Well, I decided, if I was going to create a city-based search engine, I may as well do a good job of it. I wanted to figure out: What is it people are actually looking for when they do a search for letterboxes? The obvious answer, letterboxes, was a bit vague for my purposes. Everyone has different kinds of letterboxes they like to find, and I wanted to create a customized search page to show only those boxes the user would be interested in. I wanted people to be able to search for letterboxes based on how long or difficult of a hike was involved, or if the box was wheelchair accessible, or if you could take your dog, or any number of other things.

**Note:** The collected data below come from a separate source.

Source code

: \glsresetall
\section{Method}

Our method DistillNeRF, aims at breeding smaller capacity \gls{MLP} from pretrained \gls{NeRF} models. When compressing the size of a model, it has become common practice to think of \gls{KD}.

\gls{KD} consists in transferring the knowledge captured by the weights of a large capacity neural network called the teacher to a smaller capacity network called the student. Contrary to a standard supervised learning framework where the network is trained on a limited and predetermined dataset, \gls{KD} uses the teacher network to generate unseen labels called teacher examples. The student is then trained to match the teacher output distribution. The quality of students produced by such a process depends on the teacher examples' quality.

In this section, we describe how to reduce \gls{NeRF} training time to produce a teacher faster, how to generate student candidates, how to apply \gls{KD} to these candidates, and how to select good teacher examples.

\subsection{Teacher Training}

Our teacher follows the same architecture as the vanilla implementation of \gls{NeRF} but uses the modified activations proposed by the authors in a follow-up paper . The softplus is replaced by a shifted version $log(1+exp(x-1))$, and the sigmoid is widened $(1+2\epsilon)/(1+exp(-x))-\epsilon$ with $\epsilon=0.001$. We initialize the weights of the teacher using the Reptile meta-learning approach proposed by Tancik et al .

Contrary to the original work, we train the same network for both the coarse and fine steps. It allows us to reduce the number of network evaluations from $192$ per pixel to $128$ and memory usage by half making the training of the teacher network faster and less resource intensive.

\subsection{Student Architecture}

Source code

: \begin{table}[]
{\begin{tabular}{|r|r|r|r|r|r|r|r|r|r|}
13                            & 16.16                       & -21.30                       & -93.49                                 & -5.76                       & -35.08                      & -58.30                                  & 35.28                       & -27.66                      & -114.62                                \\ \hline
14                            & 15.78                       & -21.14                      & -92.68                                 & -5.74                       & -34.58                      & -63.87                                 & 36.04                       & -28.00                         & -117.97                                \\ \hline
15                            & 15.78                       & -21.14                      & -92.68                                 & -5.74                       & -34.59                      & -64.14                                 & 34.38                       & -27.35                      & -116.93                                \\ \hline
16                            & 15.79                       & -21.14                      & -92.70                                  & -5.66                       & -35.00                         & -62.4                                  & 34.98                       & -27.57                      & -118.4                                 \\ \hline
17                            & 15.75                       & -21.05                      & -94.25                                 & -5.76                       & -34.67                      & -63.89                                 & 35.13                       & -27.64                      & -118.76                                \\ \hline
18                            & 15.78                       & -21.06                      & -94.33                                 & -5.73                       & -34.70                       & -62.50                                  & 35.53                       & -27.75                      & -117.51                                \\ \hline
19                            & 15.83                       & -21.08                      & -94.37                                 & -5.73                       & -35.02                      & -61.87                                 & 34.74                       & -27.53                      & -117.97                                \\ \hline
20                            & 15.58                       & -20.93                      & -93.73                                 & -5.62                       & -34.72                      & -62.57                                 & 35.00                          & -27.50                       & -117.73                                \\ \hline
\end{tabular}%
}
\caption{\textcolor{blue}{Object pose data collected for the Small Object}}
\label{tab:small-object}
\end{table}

Then it occurred to me that I still had this list of letterboxes that people have found or planted—the virtual logbook. I hadn’t abandoned that idea, and now I could combine it with the search engine! Since the website could track the boxes you’ve found or planted, it could also remove those boxes from your letterbox search! After all, when I was searching for "all letterboxes within 50 miles of Portland," what I really meant were all boxes within 50 miles of Portland that I hadn’t planted or already found. And since the website can track that information, it wouldn’t be difficult to remove those boxes from the result set! Oh, what a glorious idea!
Creating this website has become a full-time job. I spend hours a day working on it, refining it, and tweaking it. And even when I’m not actually on a computer working on the website, I’m thinking about it. I’ve gone to sleep pondering issues and problems I ran against earlier in the day. One morning I woke up pondering what those with poor eyesight might think of the website and concluded they’d probably string me up for its small text. (Within hours, I updated the website to include a large-text version of the website.) Other times, excited about finishing a particular feature, I’ve stayed up late through the early morning hours trying to keep my eyelids open.
This website, in short, is nothing like I originally envisioned. My original idea for a virtual logbook didn’t turn out quite like I had envisioned due to technical and political reasons, while new ideas I hadn’t even considered at the start practically took over the website. But you know something? I’ve never had more fun designing and creating a website as I have with this one, and even if the website never flies with other letterboxers, even if it doesn’t help with future job opportunities, it was worth the experience.
On another note, I plan to continue updating and supporting this website for a long, long time to come, and if you have any feedback—good or bad (especially the bad)—please fire an email my way so I can make your experience here a better one. The website might be my baby, but it’s for you, and its intended purpose is to make your letterboxing world a better, happier place. Sappy, I know, but true.